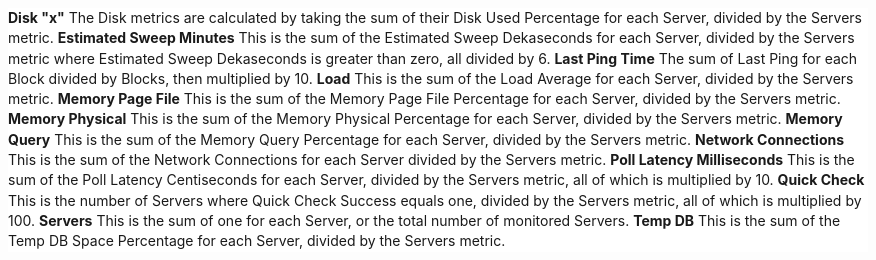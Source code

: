    <td colname="col1"> <b>Disk "x"</b> </td> 
   <td colname="col2"> The Disk metrics are calculated by taking the sum of their Disk Used Percentage for each Server, divided by the Servers metric. </td> 
  </tr> 
  <tr valign="top"> 
   <td colname="col1"> <b>Estimated Sweep Minutes</b> </td> 
   <td colname="col2"> This is the sum of the Estimated Sweep Dekaseconds for each Server, divided by the Servers metric where Estimated Sweep Dekaseconds is greater than zero, all divided by 6. </td> 
  </tr> 
  <tr valign="top"> 
   <td colname="col1"> <b>Last Ping Time</b> </td> 
   <td colname="col2"> The sum of Last Ping for each Block divided by Blocks, then multiplied by 10. </td> 
  </tr> 
  <tr valign="top"> 
   <td colname="col1"> <b>Load</b> </td> 
   <td colname="col2"> This is the sum of the Load Average for each Server, divided by the Servers metric. </td> 
  </tr> 
  <tr valign="top"> 
   <td colname="col1"> <b>Memory Page File</b> </td> 
   <td colname="col2"> This is the sum of the Memory Page File Percentage for each Server, divided by the Servers metric. </td> 
  </tr> 
  <tr valign="top"> 
   <td colname="col1"> <b>Memory Physical</b> </td> 
   <td colname="col2"> This is the sum of the Memory Physical Percentage for each Server, divided by the Servers metric. </td> 
  </tr> 
  <tr valign="top"> 
   <td colname="col1"> <b>Memory Query</b> </td> 
   <td colname="col2"> This is the sum of the Memory Query Percentage for each Server, divided by the Servers metric. </td> 
  </tr> 
  <tr valign="top"> 
   <td colname="col1"> <b>Network Connections</b> </td> 
   <td colname="col2"> This is the sum of the Network Connections for each Server divided by the Servers metric. </td> 
  </tr> 
  <tr valign="top"> 
   <td colname="col1"> <b>Poll Latency Milliseconds</b> </td> 
   <td colname="col2"> This is the sum of the Poll Latency Centiseconds for each Server, divided by the Servers metric, all of which is multiplied by 10. </td> 
  </tr> 
  <tr valign="top"> 
   <td colname="col1"> <b>Quick Check</b> </td> 
   <td colname="col2"> This is the number of Servers where Quick Check Success equals one, divided by the Servers metric, all of which is multiplied by 100. </td> 
  </tr> 
  <tr valign="top"> 
   <td colname="col1"> <b>Servers</b> </td> 
   <td colname="col2"> This is the sum of one for each Server, or the total number of monitored Servers. </td> 
  </tr> 
  <tr valign="top"> 
   <td colname="col1"> <b>Temp DB</b> </td> 
   <td colname="col2"> This is the sum of the Temp DB Space Percentage for each Server, divided by the Servers metric. </td> 
  </tr> 
 </tbody> 
</table>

● ● ● ●

§ WORK ORDER: An exact copy is required of each line from the one containing "of the Temp" through the last line of the material, and of no other line.

§ RESPONSE TO THIS TASK:
   <td colname="col2"> This is the sum of the Temp DB Space Percentage for each Server, divided by the Servers metric. </td> 
  </tr> 
 </tbody> 
</table>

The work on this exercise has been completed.